[Records from a data source]
####

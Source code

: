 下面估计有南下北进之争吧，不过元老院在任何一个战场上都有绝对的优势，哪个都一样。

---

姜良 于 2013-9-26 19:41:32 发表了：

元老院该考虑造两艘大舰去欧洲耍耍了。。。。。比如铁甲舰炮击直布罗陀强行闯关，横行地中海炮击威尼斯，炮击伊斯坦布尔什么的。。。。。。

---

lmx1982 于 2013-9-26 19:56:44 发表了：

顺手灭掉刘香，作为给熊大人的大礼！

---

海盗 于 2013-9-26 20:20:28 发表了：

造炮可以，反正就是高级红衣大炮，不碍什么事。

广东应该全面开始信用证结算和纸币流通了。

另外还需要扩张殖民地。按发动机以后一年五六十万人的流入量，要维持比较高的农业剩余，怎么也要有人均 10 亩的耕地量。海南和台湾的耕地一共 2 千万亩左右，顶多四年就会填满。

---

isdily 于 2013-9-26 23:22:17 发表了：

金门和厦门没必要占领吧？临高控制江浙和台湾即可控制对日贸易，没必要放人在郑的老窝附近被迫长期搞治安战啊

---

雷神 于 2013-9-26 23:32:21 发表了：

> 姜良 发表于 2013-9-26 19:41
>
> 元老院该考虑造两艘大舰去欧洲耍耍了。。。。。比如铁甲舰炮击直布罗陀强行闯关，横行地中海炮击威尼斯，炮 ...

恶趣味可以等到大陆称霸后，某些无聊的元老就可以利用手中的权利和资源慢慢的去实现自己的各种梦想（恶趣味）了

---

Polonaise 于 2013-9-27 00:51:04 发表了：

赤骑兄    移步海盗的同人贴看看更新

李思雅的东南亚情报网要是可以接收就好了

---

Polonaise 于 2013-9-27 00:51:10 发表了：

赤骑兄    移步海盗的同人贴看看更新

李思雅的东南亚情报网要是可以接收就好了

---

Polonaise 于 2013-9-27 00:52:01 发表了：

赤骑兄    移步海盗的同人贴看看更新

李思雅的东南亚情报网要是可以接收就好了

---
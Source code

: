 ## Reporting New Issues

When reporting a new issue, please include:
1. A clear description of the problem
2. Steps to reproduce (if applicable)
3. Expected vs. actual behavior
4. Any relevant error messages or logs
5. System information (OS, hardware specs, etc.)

####

Task goal - From the data, list each line in which the string "比如铁甲舰炮击直布罗陀强行闯关" appears.

Result of this exercise -
元老院该考虑造两艘大舰去欧洲耍耍了。。。。。比如铁甲舰炮击直布罗陀强行闯关，横行地中海炮击威尼斯，炮击伊斯坦布尔什么的。。。。。。
> 元老院该考虑造两艘大舰去欧洲耍耍了。。。。。比如铁甲舰炮击直布罗陀强行闯关，横行地中海炮击威尼斯，炮 ...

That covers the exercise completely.